Since commit abafbc551fdd ("vfio-pci: Invalidate mmaps and block MMIO
access on disabled memory") VFIO now rejects guest MMIO access when the
PCI_COMMAND_MEMORY (MSE) bit is OFF. This is however not the case for
VFs (fixed in commit ebfa440ce38b ("vfio/pci: Fix SR-IOV VF handling
with MMIO blocking")). Furthermore, on s390 where we always run with at
least a bare-metal hypervisor (LPAR) PCI_COMMAND_MEMORY, unlike Device/
Vendor IDs and BARs, is not emulated when VFs are passed-through to the
OS independently.
Based upon Bjorn's most recent comment [1], I investigated the notion of
setting is_virtfn=1 for VFs passed-through to Linux and not linked to a
parent PF (referred to as a 'detached VF' in my prior post). However,
we rapidly run into issues on how to treat an is_virtfn device with no
linked PF. Further complicating the issue is when you consider the guest
kernel has a passed-through VF but has CONFIG_PCI_IOV=n as in many
locations is_virtfn checking is ifdef'd out altogether and the device is
assumed to be an independent PCI function.

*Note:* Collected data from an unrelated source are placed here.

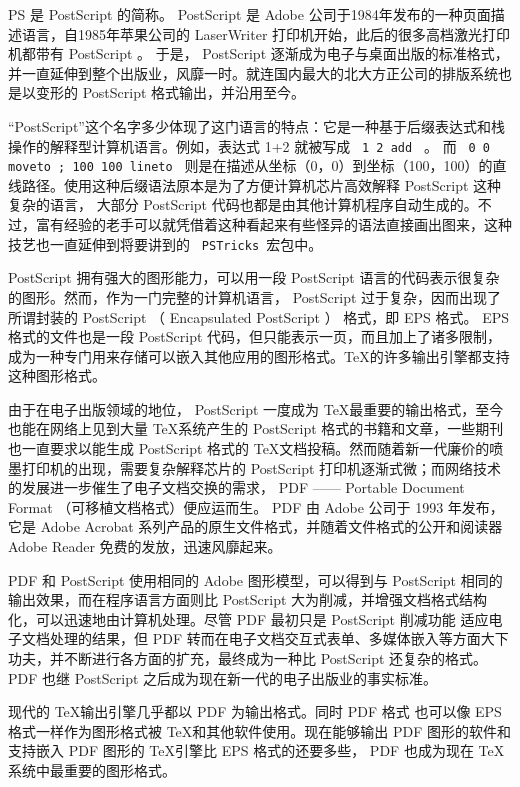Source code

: {
    \qquad PS 是 PostScript 的简称。 PostScript 是 Adobe 公司于1984年发布的一种页面描述语言，自1985年苹果公司的 LaserWriter 打印机开始，此后的很多高档激光打印机都带有 PostScript 。 于是， PostScript 逐渐成为电子与桌面出版的标准格式，并一直延伸到整个出版业，风靡一时。就连国内最大的北大方正公司的排版系统也是以变形的 PostScript 格式输出，并沿用至今。

    \qquad “PostScript”这个名字多少体现了这门语言的特点：它是一种基于后缀表达式和栈操作的解释型计算机语言。例如，表达式 1+2 就被写成 \lstinline{ 1 2 add } 。 而 \lstinline{ 0 0 moveto ; 100 100 lineto } 则是在描述从坐标（0，0）到坐标（100，100）的直线路径。使用这种后缀语法原本是为了方便计算机芯片高效解释 PostScript 这种复杂的语言， 大部分 PostScript 代码也都是由其他计算机程序自动生成的。不过，富有经验的老手可以就凭借着这种看起来有些怪异的语法直接画出图来，这种技艺也一直延伸到将要讲到的 \lstinline{ PSTricks }宏包中。

    \qquad PostScript 拥有强大的图形能力，可以用一段 PostScript 语言的代码表示很复杂的图形。然而，作为一门完整的计算机语言， PostScript 过于复杂，因而出现了所谓封装的 PostScript （ Encapsulated PostScript ） 格式，即 EPS 格式。 EPS 格式的文件也是一段 PostScript 代码，但只能表示一页，而且加上了诸多限制，成为一种专门用来存储可以嵌入其他应用的图形格式。\TeX 的许多输出引擎都支持这种图形格式。

    \qquad 由于在电子出版领域的地位， PostScript 一度成为 \TeX 最重要的输出格式，至今也能在网络上见到大量 \TeX 系统产生的 PostScript 格式的书籍和文章，一些期刊也一直要求以能生成 PostScript 格式的 \TeX 文档投稿。然而随着新一代廉价的喷墨打印机的出现，需要复杂解释芯片的 PostScript 打印机逐渐式微；而网络技术的发展进一步催生了电子文档交换的需求， PDF —— Portable Document Format （可移植文档格式）便应运而生。 PDF 由 Adobe 公司于 1993 年发布，它是 Adobe Acrobat 系列产品的原生文件格式，并随着文件格式的公开和阅读器 Adobe Reader 免费的发放，迅速风靡起来。

    PDF 和 PostScript 使用相同的 Adobe 图形模型，可以得到与 PostScript 相同的输出效果，而在程序语言方面则比 PostScript 大为削减，并增强文档格式结构化，可以迅速地由计算机处理。尽管 PDF 最初只是 PostScript 削减功能 适应电子文档处理的结果，但 PDF 转而在电子文档交互式表单、多媒体嵌入等方面大下功夫，并不断进行各方面的扩充，最终成为一种比 PostScript 还复杂的格式。 PDF 也继 PostScript 之后成为现在新一代的电子出版业的事实标准。

    \qquad 现代的 \TeX 输出引擎几乎都以 PDF 为输出格式。同时 PDF 格式 也可以像 EPS 格式一样作为图形格式被 \TeX 和其他软件使用。现在能够输出 PDF 图形的软件和支持嵌入 PDF 图形的 \TeX 引擎比 EPS 格式的还要多些， PDF 也成为现在 \TeX 系统中最重要的图形格式。

}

The decision made by VFIO whether to require or emulate a PCI feature
(in this case PCI_COMMAND_MEMORY) is based upon the knowledge it has
about the device, including implicit expectations of what/is not
emulated below VFIO. (ex: is it safe to read vendor/id from config
space?) -- Our firmware layer attempts similar behavior by emulating
things such as vendor/id/BAR access - without these an unlinked VF would
not be usable. But what is or is not emulated by the layer below may be
different based upon which entity is providing the emulation (vfio,
LPAR, some other hypervisor)
So, the proposal here aims to fix the immediate issue of s390
pass-through VFs becoming suddenly unusable by vfio by using a dev_flags
bit to identify a VF feature that we know is hardwired to 0 for any
VF (PCI_COMMAND_MEMORY) and de-coupling the need for emulating
PCI_COMMAND_MEMORY from the is_virtfn flag. The exact scope of is_virtfn
and physfn for bare-metal vs guest scenarios and identifying what
features are / are not emulated by the lower-level hypervisors is a much
bigger discussion independent of this limited proposal.
Changes from v3:
- Propose a dev_flags model for the MSE bit
- Set the bit for typical iov linking
- Also set the bit for s390 VFs (linked and unlinked)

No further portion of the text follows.